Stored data
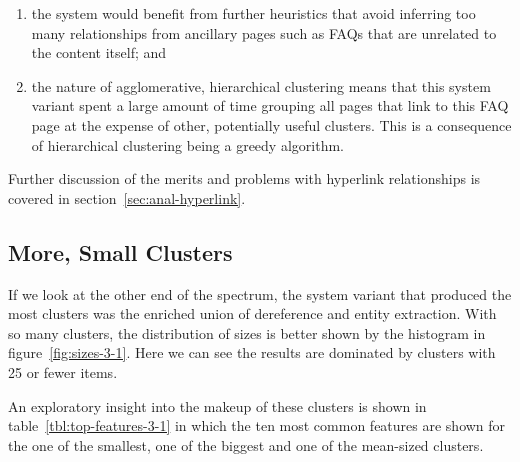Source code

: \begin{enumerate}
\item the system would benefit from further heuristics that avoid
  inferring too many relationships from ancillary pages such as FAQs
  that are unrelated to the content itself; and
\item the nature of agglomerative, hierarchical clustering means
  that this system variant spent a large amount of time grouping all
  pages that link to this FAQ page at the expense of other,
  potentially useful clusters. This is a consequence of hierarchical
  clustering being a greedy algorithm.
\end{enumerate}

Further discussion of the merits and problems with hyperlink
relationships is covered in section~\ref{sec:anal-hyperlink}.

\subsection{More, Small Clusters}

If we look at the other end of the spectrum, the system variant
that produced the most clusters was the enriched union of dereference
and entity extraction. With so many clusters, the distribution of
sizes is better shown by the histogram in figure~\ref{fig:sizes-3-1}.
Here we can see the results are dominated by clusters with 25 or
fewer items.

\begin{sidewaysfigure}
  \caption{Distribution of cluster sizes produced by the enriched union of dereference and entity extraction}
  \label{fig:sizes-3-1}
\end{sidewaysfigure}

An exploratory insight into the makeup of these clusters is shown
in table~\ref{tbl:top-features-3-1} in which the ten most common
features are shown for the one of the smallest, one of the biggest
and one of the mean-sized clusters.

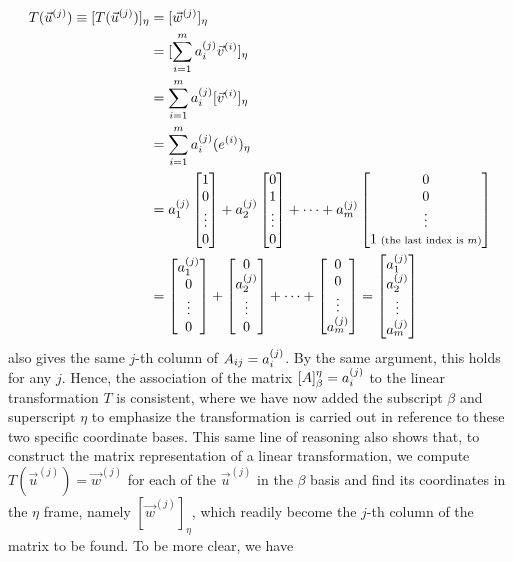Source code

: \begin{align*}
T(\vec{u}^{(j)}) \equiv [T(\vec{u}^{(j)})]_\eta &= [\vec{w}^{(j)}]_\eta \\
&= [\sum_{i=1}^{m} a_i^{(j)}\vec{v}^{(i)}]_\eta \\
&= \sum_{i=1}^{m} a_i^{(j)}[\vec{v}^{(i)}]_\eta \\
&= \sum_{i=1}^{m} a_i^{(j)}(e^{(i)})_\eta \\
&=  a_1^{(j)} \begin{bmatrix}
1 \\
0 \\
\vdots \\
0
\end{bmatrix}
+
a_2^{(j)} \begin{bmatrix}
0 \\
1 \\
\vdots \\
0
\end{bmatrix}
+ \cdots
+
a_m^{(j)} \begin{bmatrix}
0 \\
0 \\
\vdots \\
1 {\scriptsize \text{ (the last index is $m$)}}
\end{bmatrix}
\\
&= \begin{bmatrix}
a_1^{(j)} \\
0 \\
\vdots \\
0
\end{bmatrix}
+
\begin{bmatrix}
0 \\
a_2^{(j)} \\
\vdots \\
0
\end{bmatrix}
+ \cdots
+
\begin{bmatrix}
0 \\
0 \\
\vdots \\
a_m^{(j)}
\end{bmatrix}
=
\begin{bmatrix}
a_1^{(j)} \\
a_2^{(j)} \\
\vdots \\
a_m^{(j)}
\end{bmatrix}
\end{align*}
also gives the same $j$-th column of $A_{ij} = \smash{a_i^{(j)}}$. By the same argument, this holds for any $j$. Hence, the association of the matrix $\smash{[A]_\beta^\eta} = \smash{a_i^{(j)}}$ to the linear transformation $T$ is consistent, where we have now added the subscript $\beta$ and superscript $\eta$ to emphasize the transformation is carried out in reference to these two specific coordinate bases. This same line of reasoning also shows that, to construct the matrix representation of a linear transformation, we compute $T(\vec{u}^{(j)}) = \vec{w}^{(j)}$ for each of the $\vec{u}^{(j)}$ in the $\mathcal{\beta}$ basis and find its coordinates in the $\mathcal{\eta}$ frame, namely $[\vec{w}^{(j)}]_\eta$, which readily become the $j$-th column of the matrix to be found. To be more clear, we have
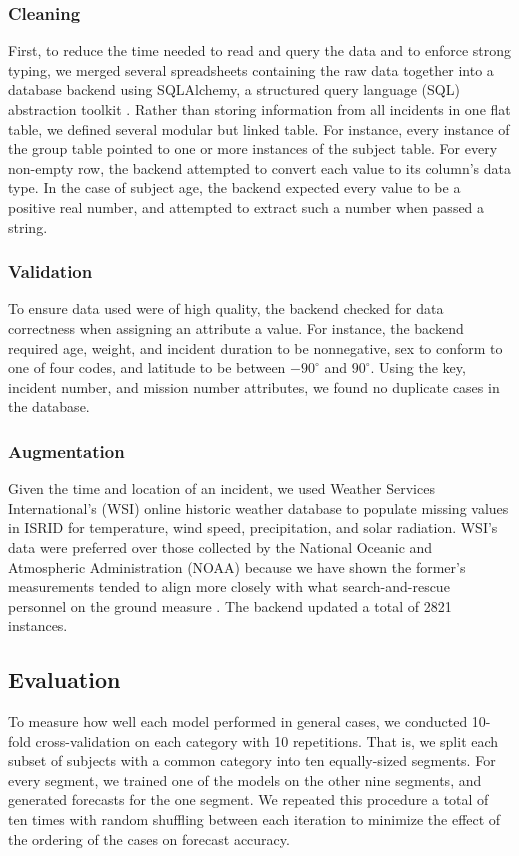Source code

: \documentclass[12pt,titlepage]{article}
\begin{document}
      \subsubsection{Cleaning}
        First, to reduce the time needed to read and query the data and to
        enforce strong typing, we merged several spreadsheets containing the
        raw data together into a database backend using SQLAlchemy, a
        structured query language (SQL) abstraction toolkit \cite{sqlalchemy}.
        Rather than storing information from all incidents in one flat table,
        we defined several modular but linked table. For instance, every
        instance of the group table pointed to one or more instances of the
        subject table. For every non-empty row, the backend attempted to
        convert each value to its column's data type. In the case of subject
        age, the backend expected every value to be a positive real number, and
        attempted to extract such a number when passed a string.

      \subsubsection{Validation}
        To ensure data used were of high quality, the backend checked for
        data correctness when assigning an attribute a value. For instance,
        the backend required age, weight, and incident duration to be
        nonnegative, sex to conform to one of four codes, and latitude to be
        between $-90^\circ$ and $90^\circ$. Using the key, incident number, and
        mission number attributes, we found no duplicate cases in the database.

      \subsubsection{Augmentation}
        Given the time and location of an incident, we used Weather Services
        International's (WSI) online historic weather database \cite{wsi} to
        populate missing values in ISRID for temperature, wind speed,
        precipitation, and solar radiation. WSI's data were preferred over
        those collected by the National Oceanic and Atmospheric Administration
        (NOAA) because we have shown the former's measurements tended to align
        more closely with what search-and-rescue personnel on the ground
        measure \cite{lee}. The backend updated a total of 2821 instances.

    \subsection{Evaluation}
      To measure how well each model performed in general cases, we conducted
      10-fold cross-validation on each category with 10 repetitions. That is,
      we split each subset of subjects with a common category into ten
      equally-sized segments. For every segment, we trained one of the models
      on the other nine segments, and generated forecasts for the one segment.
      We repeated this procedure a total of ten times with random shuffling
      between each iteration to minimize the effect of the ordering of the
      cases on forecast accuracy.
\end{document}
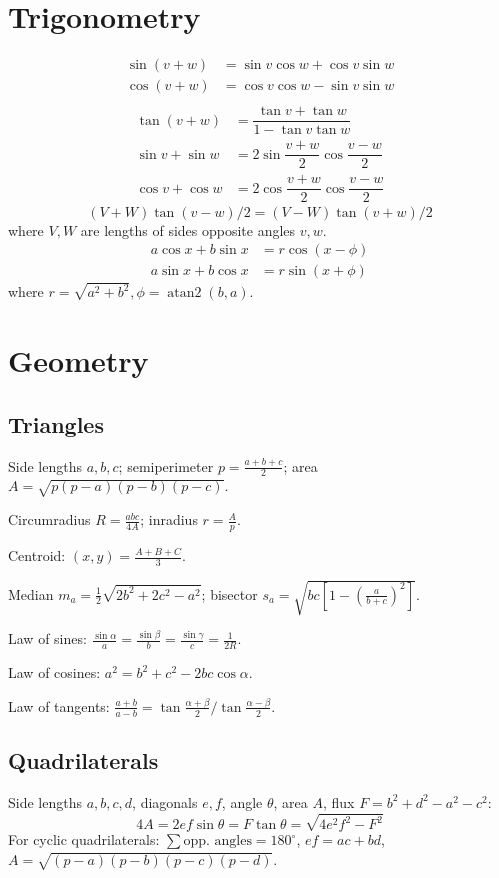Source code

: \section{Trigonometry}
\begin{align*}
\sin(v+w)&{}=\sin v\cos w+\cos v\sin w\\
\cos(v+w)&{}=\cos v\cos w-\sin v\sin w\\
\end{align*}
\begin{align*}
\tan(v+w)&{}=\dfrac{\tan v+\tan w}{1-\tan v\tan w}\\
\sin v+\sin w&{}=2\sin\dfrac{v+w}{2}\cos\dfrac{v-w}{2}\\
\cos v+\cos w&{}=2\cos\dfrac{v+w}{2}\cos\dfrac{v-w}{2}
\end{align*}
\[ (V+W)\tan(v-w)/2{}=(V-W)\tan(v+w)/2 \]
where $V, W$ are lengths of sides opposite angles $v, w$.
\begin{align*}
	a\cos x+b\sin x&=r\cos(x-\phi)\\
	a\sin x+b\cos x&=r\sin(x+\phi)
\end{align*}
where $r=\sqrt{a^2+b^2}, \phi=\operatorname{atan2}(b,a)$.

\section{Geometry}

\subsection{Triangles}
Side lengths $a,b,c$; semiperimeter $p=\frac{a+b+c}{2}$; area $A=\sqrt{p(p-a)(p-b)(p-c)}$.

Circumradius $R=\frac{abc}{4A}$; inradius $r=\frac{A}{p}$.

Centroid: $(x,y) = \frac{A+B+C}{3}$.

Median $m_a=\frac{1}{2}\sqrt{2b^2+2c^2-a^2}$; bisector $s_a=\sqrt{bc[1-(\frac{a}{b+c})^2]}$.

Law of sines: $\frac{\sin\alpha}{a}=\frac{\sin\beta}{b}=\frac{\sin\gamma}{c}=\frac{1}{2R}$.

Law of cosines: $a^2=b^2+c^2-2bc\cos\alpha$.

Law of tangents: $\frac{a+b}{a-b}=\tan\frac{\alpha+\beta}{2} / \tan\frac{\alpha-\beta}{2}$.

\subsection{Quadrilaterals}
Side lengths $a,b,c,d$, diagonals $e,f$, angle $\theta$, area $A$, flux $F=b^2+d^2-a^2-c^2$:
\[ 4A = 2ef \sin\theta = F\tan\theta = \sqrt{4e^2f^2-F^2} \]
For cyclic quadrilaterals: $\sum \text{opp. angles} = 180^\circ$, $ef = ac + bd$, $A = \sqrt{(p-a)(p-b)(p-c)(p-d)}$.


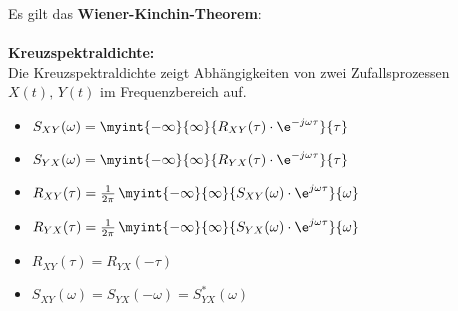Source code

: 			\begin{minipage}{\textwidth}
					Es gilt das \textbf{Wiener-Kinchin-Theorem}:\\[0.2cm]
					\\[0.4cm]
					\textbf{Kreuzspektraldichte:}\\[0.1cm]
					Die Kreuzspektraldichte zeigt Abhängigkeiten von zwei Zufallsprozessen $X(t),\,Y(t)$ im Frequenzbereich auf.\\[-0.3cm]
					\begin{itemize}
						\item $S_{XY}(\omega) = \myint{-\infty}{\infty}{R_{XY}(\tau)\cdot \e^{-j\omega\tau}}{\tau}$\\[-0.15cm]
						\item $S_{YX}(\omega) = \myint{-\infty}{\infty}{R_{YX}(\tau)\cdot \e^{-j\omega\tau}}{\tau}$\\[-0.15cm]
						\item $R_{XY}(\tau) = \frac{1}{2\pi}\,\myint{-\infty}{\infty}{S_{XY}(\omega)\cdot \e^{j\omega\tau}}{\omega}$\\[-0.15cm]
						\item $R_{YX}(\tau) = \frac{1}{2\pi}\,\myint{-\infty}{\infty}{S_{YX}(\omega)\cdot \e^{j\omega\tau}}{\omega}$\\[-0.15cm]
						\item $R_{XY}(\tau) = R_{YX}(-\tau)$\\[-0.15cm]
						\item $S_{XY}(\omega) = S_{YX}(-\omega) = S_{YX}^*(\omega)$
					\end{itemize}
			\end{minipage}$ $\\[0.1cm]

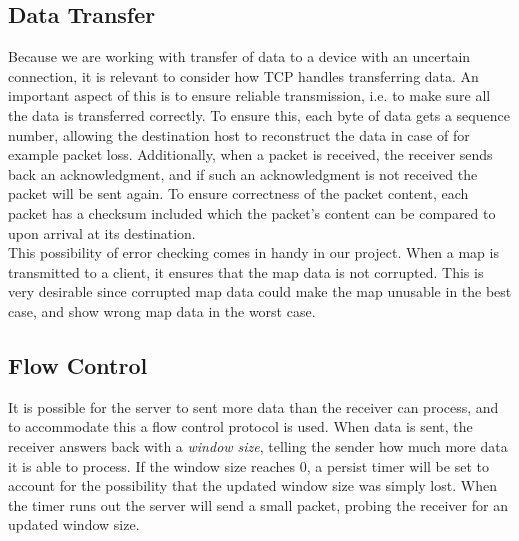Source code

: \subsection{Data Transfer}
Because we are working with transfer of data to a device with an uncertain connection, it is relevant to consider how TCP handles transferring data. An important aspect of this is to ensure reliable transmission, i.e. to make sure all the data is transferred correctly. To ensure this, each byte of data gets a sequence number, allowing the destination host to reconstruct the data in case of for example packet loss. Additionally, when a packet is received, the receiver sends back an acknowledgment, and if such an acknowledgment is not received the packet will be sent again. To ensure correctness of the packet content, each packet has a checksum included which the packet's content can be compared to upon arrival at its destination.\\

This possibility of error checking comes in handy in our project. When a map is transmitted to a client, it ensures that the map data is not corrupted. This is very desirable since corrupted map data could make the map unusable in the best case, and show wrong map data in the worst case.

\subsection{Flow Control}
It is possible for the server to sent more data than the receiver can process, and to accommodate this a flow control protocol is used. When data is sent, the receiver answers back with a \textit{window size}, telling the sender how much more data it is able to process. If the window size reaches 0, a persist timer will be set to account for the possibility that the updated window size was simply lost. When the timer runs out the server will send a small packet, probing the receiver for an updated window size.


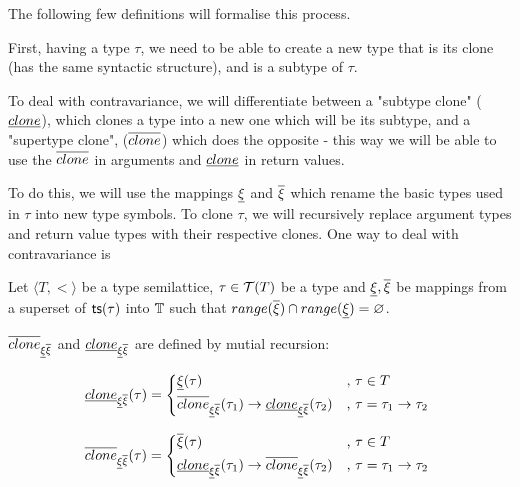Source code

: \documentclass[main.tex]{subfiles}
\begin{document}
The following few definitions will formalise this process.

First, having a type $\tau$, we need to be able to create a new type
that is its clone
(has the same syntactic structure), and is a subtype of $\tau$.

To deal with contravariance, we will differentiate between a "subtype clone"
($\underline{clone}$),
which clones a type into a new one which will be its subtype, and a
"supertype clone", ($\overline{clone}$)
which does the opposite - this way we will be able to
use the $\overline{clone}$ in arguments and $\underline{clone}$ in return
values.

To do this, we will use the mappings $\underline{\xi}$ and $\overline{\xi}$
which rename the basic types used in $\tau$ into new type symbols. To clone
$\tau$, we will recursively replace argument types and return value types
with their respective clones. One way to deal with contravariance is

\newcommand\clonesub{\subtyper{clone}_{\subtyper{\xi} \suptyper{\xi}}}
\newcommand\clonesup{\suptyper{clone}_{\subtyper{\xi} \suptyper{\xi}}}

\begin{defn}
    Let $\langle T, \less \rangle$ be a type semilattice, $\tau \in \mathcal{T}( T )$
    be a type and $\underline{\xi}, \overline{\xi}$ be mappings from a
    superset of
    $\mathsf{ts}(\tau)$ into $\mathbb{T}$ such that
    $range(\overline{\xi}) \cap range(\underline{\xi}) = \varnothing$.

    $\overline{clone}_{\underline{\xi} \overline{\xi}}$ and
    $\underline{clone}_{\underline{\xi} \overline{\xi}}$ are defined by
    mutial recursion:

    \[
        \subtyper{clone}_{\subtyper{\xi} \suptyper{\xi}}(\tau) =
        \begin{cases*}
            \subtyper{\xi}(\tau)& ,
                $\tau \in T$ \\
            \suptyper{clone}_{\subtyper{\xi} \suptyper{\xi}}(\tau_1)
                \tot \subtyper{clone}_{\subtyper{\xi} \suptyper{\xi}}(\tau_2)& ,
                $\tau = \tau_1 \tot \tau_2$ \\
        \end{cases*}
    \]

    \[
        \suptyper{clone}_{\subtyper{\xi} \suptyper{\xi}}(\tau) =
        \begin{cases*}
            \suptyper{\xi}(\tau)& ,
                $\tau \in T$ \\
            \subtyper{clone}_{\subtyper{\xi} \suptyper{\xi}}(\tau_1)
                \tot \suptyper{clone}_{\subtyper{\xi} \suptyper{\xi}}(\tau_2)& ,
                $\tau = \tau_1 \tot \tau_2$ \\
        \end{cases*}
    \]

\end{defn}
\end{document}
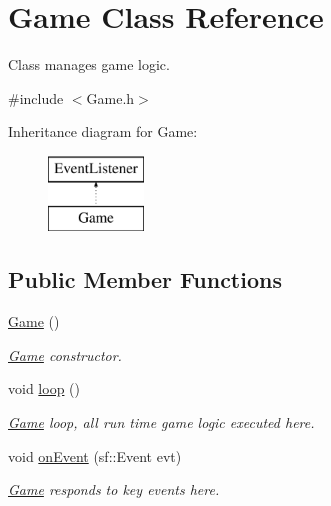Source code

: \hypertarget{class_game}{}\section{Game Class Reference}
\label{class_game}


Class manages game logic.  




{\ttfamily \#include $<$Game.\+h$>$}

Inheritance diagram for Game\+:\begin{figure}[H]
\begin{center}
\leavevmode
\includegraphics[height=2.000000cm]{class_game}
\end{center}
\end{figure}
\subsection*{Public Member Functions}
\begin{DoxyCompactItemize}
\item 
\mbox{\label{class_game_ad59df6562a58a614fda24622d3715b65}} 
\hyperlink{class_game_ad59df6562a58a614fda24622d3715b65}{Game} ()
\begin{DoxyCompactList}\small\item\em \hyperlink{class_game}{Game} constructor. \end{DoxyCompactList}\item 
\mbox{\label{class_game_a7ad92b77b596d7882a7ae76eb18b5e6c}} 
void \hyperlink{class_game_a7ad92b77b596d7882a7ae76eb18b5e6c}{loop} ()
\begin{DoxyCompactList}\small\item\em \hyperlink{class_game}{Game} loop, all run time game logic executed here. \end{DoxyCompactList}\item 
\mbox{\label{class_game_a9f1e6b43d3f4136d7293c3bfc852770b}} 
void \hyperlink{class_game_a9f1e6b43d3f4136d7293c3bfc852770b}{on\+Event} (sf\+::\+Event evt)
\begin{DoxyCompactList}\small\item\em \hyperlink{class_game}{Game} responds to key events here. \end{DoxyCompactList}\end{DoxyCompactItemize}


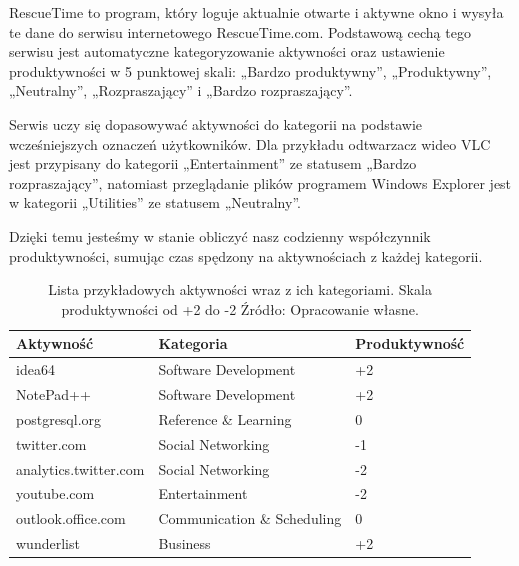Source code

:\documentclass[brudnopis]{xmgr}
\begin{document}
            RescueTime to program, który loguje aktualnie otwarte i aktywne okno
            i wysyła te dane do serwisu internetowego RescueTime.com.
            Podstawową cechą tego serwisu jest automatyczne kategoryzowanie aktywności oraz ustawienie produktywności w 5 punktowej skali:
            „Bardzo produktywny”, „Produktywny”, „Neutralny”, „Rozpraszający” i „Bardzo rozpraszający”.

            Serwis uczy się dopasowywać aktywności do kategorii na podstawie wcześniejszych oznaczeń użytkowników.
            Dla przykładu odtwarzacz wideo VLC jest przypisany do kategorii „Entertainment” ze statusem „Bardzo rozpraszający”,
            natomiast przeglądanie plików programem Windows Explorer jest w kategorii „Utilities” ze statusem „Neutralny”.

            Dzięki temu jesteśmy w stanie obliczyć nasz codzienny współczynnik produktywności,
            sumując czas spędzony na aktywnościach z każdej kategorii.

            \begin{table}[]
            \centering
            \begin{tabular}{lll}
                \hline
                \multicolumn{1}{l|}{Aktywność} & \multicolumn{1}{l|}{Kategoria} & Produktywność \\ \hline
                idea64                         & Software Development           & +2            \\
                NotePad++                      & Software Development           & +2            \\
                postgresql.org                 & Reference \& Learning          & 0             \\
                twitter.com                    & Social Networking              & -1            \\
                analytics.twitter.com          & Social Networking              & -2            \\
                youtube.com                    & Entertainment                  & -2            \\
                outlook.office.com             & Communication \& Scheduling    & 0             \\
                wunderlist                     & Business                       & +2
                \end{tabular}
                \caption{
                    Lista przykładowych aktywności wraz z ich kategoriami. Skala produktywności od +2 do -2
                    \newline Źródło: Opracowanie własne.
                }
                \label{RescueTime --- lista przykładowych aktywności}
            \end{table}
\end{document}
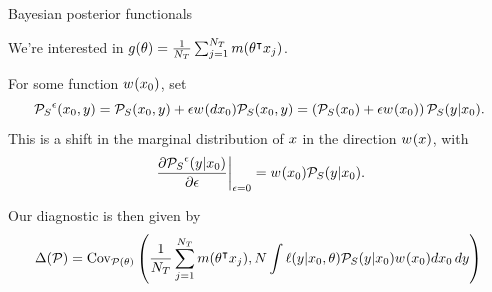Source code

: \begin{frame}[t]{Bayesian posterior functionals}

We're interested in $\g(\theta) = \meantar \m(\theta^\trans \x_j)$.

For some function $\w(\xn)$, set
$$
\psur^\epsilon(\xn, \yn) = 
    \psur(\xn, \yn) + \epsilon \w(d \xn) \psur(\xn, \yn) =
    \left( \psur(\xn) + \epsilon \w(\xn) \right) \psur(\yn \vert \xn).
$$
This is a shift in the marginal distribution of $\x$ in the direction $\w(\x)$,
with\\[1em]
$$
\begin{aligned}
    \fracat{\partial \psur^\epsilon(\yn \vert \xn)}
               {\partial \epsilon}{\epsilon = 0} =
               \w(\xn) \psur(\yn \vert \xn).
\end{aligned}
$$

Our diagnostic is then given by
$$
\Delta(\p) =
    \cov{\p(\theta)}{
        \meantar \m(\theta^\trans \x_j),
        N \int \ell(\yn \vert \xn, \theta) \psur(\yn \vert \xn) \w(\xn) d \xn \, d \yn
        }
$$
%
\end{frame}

* **Task**: Filter the entries by the string "extraction" and copy each matching line.

* **Answer box**:
and entity extraction. With so many clusters, the distribution of
  \caption{Distribution of cluster sizes produced by the enriched union of dereference and entity extraction}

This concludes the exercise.